Co jakiś czas pojawiają się doniesienia, według których kolejni celebryci umieszczani są na "czarnej liście" Ferrari, co oznacza, że nie będą mogli w przyszłości kupić nowego samochodu tej marki. Na liście mają znajdować się m.in. Nicolas Cage i 50 Cent, a niedawno pisaliśmy także o Justinie Bieberze, który także miałby być objęty zakazem. "Czarna lista Ferrari" wg nieoficjalnych doniesień ma obejmować osoby, które naraziły się czymś marce. Zwykle jako powód wskazywane jest naruszenie swoistego "kodeksu etycznego", np. przerabianie samochodu, chwalenie się ekscesami za kierownicą, czy w końcu kwestie finansowe, takie jak zaleganie ze spłatami, czy sprzedaż dużo poniżej rynkowej wartości. Teraz firma odniosła się do tych informacji i je zdementowała!

Ferrari: Nie ma czarnej listy.

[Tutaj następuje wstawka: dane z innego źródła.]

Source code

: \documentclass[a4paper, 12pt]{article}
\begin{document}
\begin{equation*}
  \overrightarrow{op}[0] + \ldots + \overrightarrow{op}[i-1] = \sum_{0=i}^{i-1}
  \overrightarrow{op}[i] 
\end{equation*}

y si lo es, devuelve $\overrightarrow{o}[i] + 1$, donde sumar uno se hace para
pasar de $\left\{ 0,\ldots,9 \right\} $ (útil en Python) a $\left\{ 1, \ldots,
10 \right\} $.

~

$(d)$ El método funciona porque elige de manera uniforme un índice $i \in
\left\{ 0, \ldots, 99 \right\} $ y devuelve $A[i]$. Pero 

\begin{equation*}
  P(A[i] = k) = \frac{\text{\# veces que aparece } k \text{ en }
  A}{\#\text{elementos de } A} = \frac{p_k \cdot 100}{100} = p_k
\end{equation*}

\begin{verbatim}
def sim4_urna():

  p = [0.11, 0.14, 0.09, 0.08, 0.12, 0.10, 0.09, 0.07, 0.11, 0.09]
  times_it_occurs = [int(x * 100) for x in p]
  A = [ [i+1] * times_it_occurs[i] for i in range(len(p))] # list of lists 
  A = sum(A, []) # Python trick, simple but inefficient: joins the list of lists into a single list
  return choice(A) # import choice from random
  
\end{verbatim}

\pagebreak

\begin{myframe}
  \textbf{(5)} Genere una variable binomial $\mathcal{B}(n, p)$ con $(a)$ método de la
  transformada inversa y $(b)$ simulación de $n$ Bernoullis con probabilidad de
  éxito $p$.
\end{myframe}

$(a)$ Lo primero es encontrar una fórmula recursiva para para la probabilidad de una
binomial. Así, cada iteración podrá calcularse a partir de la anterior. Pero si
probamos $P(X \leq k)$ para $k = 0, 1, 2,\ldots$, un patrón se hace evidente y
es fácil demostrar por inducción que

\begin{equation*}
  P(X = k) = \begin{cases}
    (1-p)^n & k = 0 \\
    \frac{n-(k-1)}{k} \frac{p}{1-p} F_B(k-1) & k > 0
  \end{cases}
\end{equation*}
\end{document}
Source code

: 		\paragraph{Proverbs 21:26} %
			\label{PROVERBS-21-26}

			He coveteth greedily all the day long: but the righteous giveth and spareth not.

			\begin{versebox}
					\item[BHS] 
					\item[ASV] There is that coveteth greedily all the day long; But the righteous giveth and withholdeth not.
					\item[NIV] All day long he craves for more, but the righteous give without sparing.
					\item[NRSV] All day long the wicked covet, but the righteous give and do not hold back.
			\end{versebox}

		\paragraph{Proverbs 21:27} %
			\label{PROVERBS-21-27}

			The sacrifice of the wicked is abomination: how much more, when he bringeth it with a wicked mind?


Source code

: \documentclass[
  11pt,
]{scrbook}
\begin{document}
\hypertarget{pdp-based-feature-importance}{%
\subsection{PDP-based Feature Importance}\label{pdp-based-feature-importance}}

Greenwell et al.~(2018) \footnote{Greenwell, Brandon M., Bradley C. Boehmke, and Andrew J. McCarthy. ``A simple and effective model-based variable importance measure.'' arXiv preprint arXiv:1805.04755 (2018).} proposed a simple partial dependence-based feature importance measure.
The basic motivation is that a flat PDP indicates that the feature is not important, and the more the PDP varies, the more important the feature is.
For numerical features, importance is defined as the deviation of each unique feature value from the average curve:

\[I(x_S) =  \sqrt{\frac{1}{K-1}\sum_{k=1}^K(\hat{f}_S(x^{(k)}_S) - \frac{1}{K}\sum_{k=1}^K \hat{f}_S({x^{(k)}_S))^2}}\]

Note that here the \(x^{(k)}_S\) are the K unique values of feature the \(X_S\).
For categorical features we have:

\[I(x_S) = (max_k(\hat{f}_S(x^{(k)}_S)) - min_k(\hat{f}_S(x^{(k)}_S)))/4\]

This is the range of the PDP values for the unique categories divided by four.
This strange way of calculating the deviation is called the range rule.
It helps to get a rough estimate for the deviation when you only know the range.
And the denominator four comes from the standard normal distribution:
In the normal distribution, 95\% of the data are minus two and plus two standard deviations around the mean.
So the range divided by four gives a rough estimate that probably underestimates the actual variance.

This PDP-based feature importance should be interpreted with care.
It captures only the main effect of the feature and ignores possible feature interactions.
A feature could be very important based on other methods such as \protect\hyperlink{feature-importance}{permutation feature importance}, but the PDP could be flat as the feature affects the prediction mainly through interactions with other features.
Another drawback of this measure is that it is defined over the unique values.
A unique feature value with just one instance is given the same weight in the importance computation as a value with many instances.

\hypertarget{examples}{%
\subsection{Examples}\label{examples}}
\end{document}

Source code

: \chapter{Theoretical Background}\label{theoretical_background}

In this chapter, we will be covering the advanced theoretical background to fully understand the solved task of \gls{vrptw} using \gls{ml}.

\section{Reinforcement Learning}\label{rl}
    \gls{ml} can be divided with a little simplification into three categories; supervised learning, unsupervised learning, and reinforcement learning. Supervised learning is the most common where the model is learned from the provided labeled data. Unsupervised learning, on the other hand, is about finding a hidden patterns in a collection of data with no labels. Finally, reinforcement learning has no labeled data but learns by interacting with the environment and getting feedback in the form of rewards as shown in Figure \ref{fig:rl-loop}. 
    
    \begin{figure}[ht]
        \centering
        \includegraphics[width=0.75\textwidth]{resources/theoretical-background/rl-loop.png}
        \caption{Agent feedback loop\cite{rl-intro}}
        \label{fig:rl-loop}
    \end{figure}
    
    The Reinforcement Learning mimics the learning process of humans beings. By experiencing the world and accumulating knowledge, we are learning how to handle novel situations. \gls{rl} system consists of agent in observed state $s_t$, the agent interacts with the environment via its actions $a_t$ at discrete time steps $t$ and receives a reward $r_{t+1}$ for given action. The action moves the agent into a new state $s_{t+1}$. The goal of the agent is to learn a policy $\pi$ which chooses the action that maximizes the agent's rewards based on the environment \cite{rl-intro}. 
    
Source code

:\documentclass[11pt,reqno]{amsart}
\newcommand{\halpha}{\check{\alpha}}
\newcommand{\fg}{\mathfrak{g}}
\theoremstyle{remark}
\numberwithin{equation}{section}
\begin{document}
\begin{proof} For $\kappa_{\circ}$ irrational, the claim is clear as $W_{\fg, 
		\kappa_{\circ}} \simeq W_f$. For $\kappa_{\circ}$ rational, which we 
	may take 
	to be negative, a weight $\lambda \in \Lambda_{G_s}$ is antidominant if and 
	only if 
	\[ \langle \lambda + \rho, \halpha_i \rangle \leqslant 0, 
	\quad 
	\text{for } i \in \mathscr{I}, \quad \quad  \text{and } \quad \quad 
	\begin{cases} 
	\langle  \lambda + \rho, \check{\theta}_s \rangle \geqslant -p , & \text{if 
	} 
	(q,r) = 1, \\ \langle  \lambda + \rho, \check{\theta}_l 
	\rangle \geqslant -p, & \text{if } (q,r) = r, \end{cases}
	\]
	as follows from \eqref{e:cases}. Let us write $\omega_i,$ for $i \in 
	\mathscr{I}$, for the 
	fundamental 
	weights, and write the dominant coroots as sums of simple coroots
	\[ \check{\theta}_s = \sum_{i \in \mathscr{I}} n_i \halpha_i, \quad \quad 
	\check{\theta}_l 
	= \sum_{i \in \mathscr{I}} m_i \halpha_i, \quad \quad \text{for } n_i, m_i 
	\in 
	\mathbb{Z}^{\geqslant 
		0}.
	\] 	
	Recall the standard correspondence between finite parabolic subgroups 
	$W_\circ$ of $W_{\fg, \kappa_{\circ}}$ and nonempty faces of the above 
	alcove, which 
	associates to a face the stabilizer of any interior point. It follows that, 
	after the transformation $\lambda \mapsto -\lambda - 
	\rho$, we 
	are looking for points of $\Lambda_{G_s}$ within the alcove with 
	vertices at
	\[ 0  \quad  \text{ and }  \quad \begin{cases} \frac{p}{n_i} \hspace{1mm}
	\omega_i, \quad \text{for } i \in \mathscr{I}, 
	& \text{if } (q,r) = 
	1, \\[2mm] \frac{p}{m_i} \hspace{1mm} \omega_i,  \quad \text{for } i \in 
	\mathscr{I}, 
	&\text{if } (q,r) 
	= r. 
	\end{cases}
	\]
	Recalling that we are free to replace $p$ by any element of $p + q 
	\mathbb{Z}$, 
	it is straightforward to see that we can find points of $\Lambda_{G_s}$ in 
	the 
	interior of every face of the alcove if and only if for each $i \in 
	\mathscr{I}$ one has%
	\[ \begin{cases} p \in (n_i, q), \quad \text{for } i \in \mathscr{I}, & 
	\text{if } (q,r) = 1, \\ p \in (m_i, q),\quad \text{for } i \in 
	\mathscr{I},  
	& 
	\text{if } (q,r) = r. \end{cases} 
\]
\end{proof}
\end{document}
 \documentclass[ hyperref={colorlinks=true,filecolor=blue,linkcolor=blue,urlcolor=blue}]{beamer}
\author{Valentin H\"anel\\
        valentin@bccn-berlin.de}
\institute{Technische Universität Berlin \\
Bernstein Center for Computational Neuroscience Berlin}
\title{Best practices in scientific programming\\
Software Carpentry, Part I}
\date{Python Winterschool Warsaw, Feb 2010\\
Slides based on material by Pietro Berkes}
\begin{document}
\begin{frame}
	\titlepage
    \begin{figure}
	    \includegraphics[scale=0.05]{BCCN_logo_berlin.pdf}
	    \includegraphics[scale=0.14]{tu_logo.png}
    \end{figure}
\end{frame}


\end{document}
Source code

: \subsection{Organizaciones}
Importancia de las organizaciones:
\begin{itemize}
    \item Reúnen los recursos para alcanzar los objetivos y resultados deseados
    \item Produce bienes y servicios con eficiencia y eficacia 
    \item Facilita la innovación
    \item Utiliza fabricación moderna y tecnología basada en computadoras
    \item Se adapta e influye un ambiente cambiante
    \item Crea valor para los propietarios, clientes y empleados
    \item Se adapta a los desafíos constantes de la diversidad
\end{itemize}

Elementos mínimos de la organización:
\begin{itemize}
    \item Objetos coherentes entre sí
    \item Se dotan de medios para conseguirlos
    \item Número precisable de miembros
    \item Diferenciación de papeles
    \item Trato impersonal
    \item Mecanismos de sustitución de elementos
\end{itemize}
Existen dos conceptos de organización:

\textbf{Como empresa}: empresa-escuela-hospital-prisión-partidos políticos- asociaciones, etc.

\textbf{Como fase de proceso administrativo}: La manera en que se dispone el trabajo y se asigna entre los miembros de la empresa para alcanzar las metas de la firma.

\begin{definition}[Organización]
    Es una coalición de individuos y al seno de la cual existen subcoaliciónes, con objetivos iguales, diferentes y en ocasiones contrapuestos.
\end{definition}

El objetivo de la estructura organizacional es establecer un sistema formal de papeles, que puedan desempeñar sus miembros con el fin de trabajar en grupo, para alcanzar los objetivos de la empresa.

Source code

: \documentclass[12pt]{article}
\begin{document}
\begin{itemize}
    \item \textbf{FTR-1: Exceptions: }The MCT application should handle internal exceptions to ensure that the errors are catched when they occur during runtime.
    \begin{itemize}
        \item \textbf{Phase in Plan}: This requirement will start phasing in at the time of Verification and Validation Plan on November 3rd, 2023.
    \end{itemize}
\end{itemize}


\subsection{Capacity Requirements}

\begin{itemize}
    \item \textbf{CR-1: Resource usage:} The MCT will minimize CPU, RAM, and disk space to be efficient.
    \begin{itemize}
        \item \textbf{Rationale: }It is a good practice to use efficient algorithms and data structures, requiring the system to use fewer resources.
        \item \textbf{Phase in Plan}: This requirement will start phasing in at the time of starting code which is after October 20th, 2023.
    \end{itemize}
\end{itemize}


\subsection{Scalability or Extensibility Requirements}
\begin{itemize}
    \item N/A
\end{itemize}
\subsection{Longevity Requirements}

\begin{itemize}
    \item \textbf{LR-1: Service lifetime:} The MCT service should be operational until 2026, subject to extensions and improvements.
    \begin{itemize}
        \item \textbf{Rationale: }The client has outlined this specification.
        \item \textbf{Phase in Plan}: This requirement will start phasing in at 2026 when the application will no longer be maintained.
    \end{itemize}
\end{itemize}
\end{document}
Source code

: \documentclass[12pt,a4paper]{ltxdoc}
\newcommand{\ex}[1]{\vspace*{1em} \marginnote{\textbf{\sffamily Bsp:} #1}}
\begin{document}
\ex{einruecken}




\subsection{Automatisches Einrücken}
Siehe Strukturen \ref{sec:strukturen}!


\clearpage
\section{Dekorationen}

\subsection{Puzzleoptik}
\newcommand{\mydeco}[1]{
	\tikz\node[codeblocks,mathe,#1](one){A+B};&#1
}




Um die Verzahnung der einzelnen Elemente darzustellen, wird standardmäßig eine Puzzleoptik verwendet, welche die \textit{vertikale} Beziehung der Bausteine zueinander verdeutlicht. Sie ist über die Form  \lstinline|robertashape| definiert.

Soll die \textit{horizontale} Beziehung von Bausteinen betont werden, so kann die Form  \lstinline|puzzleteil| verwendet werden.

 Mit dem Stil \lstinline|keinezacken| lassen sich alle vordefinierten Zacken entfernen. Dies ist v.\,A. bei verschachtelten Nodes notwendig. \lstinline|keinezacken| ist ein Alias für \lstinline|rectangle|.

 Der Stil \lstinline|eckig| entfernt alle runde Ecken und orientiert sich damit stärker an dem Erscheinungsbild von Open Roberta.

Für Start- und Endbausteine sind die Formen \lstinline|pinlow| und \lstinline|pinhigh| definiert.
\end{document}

Byłaby bez sensu

W wypowiedzi dla hiszpańskiego magazynu "Marca" przedstawiciele Ferrari zaprzeczyli informacjom, jakoby w ich salonach funkcjonowała jakaś "czarna lista" klientów. Jej brak wytłumaczono faktem, że nawet gdyby istniała, nie byłoby można jej w praktyce wyegzekwować, a więc jej istnienie nie ma sensu. Gwiazdy, które miałyby się na niej znaleźć, nie musiałyby przecież osobiście zjawiać się w salonie i składać zamówienia na nowy samochód. Najczęściej robi się to bowiem za pomocą pośredników, agentów, a nawet poprzez firmy leasingowe, czy kredytując zakup. Trudno byłoby więc tak naprawdę już na etapie zamawiania auta sprawdzić, czy kupuje go gwiazda będąca na "czarnej liście". Poza tym, nawet gdyby udało się w jakiś sposób "zablokować" taką sprzedaż, to Ferrari da się bez problemu kupić jako w zasadzie nowe (bo z niemal zerowym przebiegiem) na rynku wtórnym, a nawet w komisie w tym samym salonie, gdzie sprzedawane są nowe Ferrari.

Ferrari tylko dla wybranych

Ferrari ma jednak inne sposoby na selekcjonowanie klientów. Nie polegają one jednak na blokowaniu zakupu dla konkretnych osób, ale na... zapraszaniu do kupna. Takim modelem sprzedażowym objęte są zazwyczaj rzadkie, limitowane pojazdy, samochody specjalne czy wyjątkowe edycje. Auta takie nigdy nie trafiają do salonów czy oficjalnej, wolnej sprzedaży. Ferrari samo składa propozycję możliwości zakupu takich samochodów wybranym przez siebie osobom. Firma oświadczyła nawet oficjalnie, że "Ferrari zastrzega sobie prawo do decydowania o edycjach specjalnych".

Wśród czynników, które umożliwiają taki właśnie zakup, najczęściej wymieniane są: posiadanie już kilku innych modeli Ferrari, bycie bogatym kolekcjonerem (niekoniecznie tej marki), co ma ponoć zapobiegać natychmiastowej odsprzedaży takiego auta na rynku wtórnym, oraz pozytywne wypowiadanie się o marce i jej samochodach. Plotki głoszą ponadto, że aby mieć możliwość zakupu jednego z unikatowych Ferrari, dobrze byłoby nie mieć w garażu... Lamborghini.